On dirait une fable de La Fontaine avec une belle morale.

BUTTERWORTZH

elevage de rats on tue des chats apres les rats etant CANNIBALES ILS se nourrissent et nourrissent les chats INFOS LES CHATS ONT TENDANCE A DEVORER LEURS MAITRESSES SI ENFERMES ET RIEN A MANGER MORTE OU PARALYSEE SI NE PEUVENT S ECHAPPER VERIFIEZ

marzia perez

en france tu nourrit des rats avec les allocatios familliales

Seilleranne

Con. sternant… Ce récit.

nevada

Con, sûrement pas.
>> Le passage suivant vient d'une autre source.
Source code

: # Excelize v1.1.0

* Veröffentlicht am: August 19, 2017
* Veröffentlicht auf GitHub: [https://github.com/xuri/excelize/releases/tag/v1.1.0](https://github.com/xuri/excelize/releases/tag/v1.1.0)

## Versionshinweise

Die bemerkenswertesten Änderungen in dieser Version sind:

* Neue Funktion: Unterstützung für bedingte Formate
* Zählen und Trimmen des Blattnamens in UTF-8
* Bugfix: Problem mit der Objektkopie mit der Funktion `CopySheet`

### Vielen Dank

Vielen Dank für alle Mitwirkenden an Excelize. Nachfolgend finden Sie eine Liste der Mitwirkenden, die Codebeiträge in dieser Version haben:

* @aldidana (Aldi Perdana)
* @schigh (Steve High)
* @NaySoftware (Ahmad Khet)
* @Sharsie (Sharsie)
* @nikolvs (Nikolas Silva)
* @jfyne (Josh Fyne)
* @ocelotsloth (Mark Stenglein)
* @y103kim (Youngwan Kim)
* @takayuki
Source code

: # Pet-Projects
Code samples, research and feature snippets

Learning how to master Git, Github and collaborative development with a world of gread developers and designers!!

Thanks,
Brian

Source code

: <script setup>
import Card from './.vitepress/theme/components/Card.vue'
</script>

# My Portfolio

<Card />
Et sternant, je ne sais pas ce que cela veut dire.
C’est un beau récit et une belle comparaison. J’ai été moi aussi confronté à ce genre de problème, pas à ce stade malgré tout, à cause de mon amour pour les chats. Par contre, pour les migrants, je n’aurai jamais ce déchirement.

BUTTERWORTH

CORANOVIRUS DU CHAT OU ELEVAGE DE RATS

Olivia

IL y a déjà suffisamment de cons qui sont en train d’abandonner leurs chats et leurs chiens en ce moment, parce qu’ils craignent qu’ils soient des vecteurs de coronavirus sans en rajouter ! Propager de fausses nouvelles, responsables d’abandons d’animaux en bonne santé à la rue, c’est impardonnable !

Sebag Guy

belle métaphore, et leçon à retenir, y compris pour Eretz Israël.